▶ **TASK ITEM**
Reproduce the listing below exactly, minus its pictures.

*** Opening of EXERCISE INPUTS ***

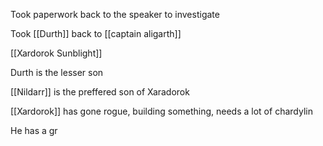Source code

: 
Took paperwork back to the speaker to investigate

Took [[Durth]] back to [[captain aligarth]] 

[[Xardorok Sunblight]]

Durth is the lesser son

[[Nildarr]] is the preffered son of Xaradorok

[[Xardorok]] has gone rogue, building something, needs a lot of chardylin

He has a gr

*** Close of EXERCISE INPUTS ***

▶ **RESULT OF THE EXERCISE**
Source code

: 
Took paperwork back to the speaker to investigate

Took [[Durth]] back to [[captain aligarth]] 

[[Xardorok Sunblight]]

Durth is the lesser son

[[Nildarr]] is the preffered son of Xaradorok

[[Xardorok]] has gone rogue, building something, needs a lot of chardylin

He has a gr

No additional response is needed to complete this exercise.